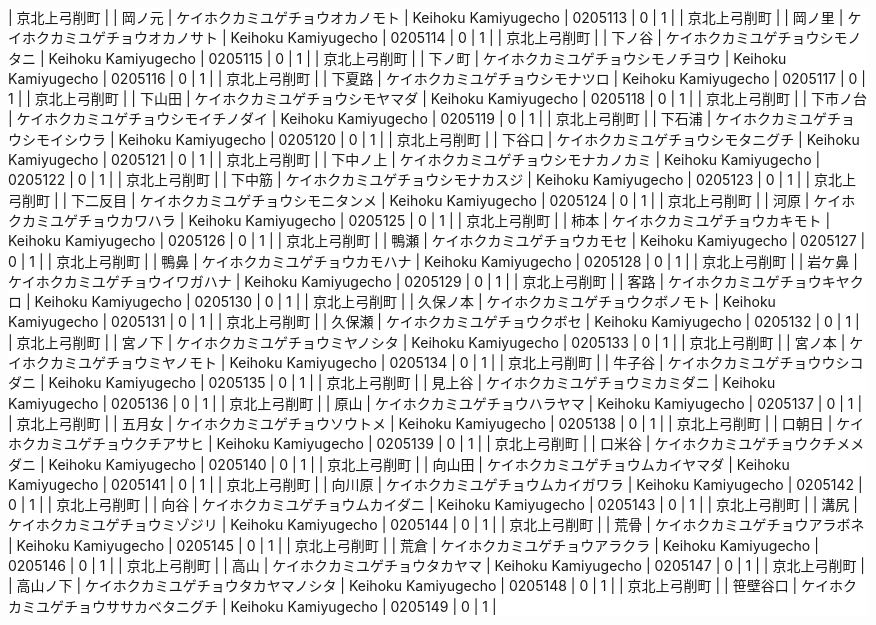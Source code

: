 | 京北上弓削町 |  | 岡ノ元 | ケイホクカミユゲチョウオカノモト | Keihoku Kamiyugecho | 0205113 | 0 | 1 |
| 京北上弓削町 |  | 岡ノ里 | ケイホクカミユゲチョウオカノサト | Keihoku Kamiyugecho | 0205114 | 0 | 1 |
| 京北上弓削町 |  | 下ノ谷 | ケイホクカミユゲチョウシモノタニ | Keihoku Kamiyugecho | 0205115 | 0 | 1 |
| 京北上弓削町 |  | 下ノ町 | ケイホクカミユゲチョウシモノチヨウ | Keihoku Kamiyugecho | 0205116 | 0 | 1 |
| 京北上弓削町 |  | 下夏路 | ケイホクカミユゲチョウシモナツロ | Keihoku Kamiyugecho | 0205117 | 0 | 1 |
| 京北上弓削町 |  | 下山田 | ケイホクカミユゲチョウシモヤマダ | Keihoku Kamiyugecho | 0205118 | 0 | 1 |
| 京北上弓削町 |  | 下市ノ台 | ケイホクカミユゲチョウシモイチノダイ | Keihoku Kamiyugecho | 0205119 | 0 | 1 |
| 京北上弓削町 |  | 下石浦 | ケイホクカミユゲチョウシモイシウラ | Keihoku Kamiyugecho | 0205120 | 0 | 1 |
| 京北上弓削町 |  | 下谷口 | ケイホクカミユゲチョウシモタニグチ | Keihoku Kamiyugecho | 0205121 | 0 | 1 |
| 京北上弓削町 |  | 下中ノ上 | ケイホクカミユゲチョウシモナカノカミ | Keihoku Kamiyugecho | 0205122 | 0 | 1 |
| 京北上弓削町 |  | 下中筋 | ケイホクカミユゲチョウシモナカスジ | Keihoku Kamiyugecho | 0205123 | 0 | 1 |
| 京北上弓削町 |  | 下二反目 | ケイホクカミユゲチョウシモニタンメ | Keihoku Kamiyugecho | 0205124 | 0 | 1 |
| 京北上弓削町 |  | 河原 | ケイホクカミユゲチョウカワハラ | Keihoku Kamiyugecho | 0205125 | 0 | 1 |
| 京北上弓削町 |  | 柿本 | ケイホクカミユゲチョウカキモト | Keihoku Kamiyugecho | 0205126 | 0 | 1 |
| 京北上弓削町 |  | 鴨瀬 | ケイホクカミユゲチョウカモセ | Keihoku Kamiyugecho | 0205127 | 0 | 1 |
| 京北上弓削町 |  | 鴨鼻 | ケイホクカミユゲチョウカモハナ | Keihoku Kamiyugecho | 0205128 | 0 | 1 |
| 京北上弓削町 |  | 岩ケ鼻 | ケイホクカミユゲチョウイワガハナ | Keihoku Kamiyugecho | 0205129 | 0 | 1 |
| 京北上弓削町 |  | 客路 | ケイホクカミユゲチョウキヤクロ | Keihoku Kamiyugecho | 0205130 | 0 | 1 |
| 京北上弓削町 |  | 久保ノ本 | ケイホクカミユゲチョウクボノモト | Keihoku Kamiyugecho | 0205131 | 0 | 1 |
| 京北上弓削町 |  | 久保瀬 | ケイホクカミユゲチョウクボセ | Keihoku Kamiyugecho | 0205132 | 0 | 1 |
| 京北上弓削町 |  | 宮ノ下 | ケイホクカミユゲチョウミヤノシタ | Keihoku Kamiyugecho | 0205133 | 0 | 1 |
| 京北上弓削町 |  | 宮ノ本 | ケイホクカミユゲチョウミヤノモト | Keihoku Kamiyugecho | 0205134 | 0 | 1 |
| 京北上弓削町 |  | 牛子谷 | ケイホクカミユゲチョウウシコダニ | Keihoku Kamiyugecho | 0205135 | 0 | 1 |
| 京北上弓削町 |  | 見上谷 | ケイホクカミユゲチョウミカミダニ | Keihoku Kamiyugecho | 0205136 | 0 | 1 |
| 京北上弓削町 |  | 原山 | ケイホクカミユゲチョウハラヤマ | Keihoku Kamiyugecho | 0205137 | 0 | 1 |
| 京北上弓削町 |  | 五月女 | ケイホクカミユゲチョウソウトメ | Keihoku Kamiyugecho | 0205138 | 0 | 1 |
| 京北上弓削町 |  | 口朝日 | ケイホクカミユゲチョウクチアサヒ | Keihoku Kamiyugecho | 0205139 | 0 | 1 |
| 京北上弓削町 |  | 口米谷 | ケイホクカミユゲチョウクチメメダニ | Keihoku Kamiyugecho | 0205140 | 0 | 1 |
| 京北上弓削町 |  | 向山田 | ケイホクカミユゲチョウムカイヤマダ | Keihoku Kamiyugecho | 0205141 | 0 | 1 |
| 京北上弓削町 |  | 向川原 | ケイホクカミユゲチョウムカイガワラ | Keihoku Kamiyugecho | 0205142 | 0 | 1 |
| 京北上弓削町 |  | 向谷 | ケイホクカミユゲチョウムカイダニ | Keihoku Kamiyugecho | 0205143 | 0 | 1 |
| 京北上弓削町 |  | 溝尻 | ケイホクカミユゲチョウミゾジリ | Keihoku Kamiyugecho | 0205144 | 0 | 1 |
| 京北上弓削町 |  | 荒骨 | ケイホクカミユゲチョウアラボネ | Keihoku Kamiyugecho | 0205145 | 0 | 1 |
| 京北上弓削町 |  | 荒倉 | ケイホクカミユゲチョウアラクラ | Keihoku Kamiyugecho | 0205146 | 0 | 1 |
| 京北上弓削町 |  | 高山 | ケイホクカミユゲチョウタカヤマ | Keihoku Kamiyugecho | 0205147 | 0 | 1 |
| 京北上弓削町 |  | 高山ノ下 | ケイホクカミユゲチョウタカヤマノシタ | Keihoku Kamiyugecho | 0205148 | 0 | 1 |
| 京北上弓削町 |  | 笹壁谷口 | ケイホクカミユゲチョウササカベタニグチ | Keihoku Kamiyugecho | 0205149 | 0 | 1 |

_Work to be completed_
What you give back must be exactly the lines from the opening line of the entries through the line holding "0205116 | 0 | 1 |", with no pictures.

_Written response_
Source code

: | 京北上弓削町 |  | 岡ノ元 | ケイホクカミユゲチョウオカノモト | Keihoku Kamiyugecho | 0205113 | 0 | 1 |
| 京北上弓削町 |  | 岡ノ里 | ケイホクカミユゲチョウオカノサト | Keihoku Kamiyugecho | 0205114 | 0 | 1 |
| 京北上弓削町 |  | 下ノ谷 | ケイホクカミユゲチョウシモノタニ | Keihoku Kamiyugecho | 0205115 | 0 | 1 |
| 京北上弓削町 |  | 下ノ町 | ケイホクカミユゲチョウシモノチヨウ | Keihoku Kamiyugecho | 0205116 | 0 | 1 |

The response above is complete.